En ce qui concerne les résultats des épreuves du brevet de l’enseignement moyen (BEM), le nombre d’élèves ayant réussi, ajoute Mme Mezaïb, a atteint 329 883 candidats, soit 56,88%, alors que le taux d’accès en première année secondaire s’est élevé à 67,8%. Le taux de réussite aux épreuves du BEM chez les garçons a atteint 40,79% et 59,21% chez les filles. Selon les matières, M. Messeguem a affirmé qu’il y avait «une amélioration» des taux de réussite dans toutes les matières, alors que le taux de réussite pour les deux langues, française et anglaise, ont oscillé entre 30 et 40%, outre le recul enregistré dans la matière des sciences naturelles.

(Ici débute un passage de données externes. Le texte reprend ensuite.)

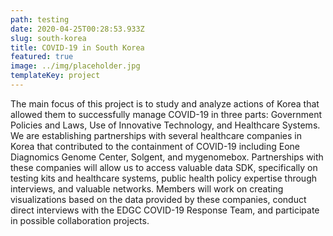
 ```yaml
---
path: testing
date: 2020-04-25T00:28:53.933Z
slug: south-korea
title: COVID-19 in South Korea
featured: true
image: ../img/placeholder.jpg
templateKey: project
---
```

The main focus of this project is to study and analyze actions of Korea that allowed them to successfully manage COVID-19 in three parts: Government Policies and Laws, Use of Innovative Technology, and Healthcare Systems. We are establishing partnerships with several healthcare companies in Korea that contributed to the containment of COVID-19 including Eone Diagnomics Genome Center, Solgent, and mygenomebox. Partnerships with these companies will allow us to access valuable data SDK, specifically on testing kits and healthcare systems, public health policy expertise through interviews, and valuable networks. Members will work on creating visualizations based on the data provided by these companies, conduct direct interviews with the EDGC COVID-19 Response Team, and participate in possible collaboration projects.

Par ailleurs, et en ce qui concerne l’arrêt de publication de nouveaux livres de la 5e année primaire et de la 4e année moyenne, M. Messeguem a précisé que «la publication de nouveaux livres est à l’arrêt depuis la rentrée scolaire 2018-2019 eu égard au nombre important de livres estimé à 70 000 nouveaux livres en 2017, et la correction des erreurs figurant dans les livres publiés l’année passée». Il a été procédé, entre autres, à «l’adaptation de ces livres aux nouveaux programmes et à la sélection et l’ajout de sujets en adéquation avec ces programmes», a-t-il ajouté.

Dans ce cadre, M. Messeguem a annoncé l’organisation de rencontres régionales à Aïn Témouchent et Médéa sur ce sujet.

R. N.

Commentaires

    Mme CH
    5 juillet 2018 - 2 h 25 min

    Quels résultats positifs…?? Le niveau des élèves est catastrophique sans parler de celui de certains enseignants..! Les parents ont recours aux cours particuliers qui sont devenus un système dans un système….! Il y a même certains élèves qui corrigent leurs enseignants……. d’autres enseignants surtout du primaire, disent que telle ou telle matière ne fait pas partie de leur spécialité…etc… en résumé: c’est la débandade…!
    Sans parler des syndicats qui n’organisent des grèves que pour des revendications salariales, au lieu de parler aussi des programmes et du reste…! Karitha…!! Pendant ce temps là, la violence, les agressions, la drogue, l’alcoolisme, l’échec scolaire..etc… sont passés à des vitesses vertigineuses…! Allah Yjib Al Kheir…!
    Je me demande quel genre de génération, ils sont en train de préparer pour l’avenir…!???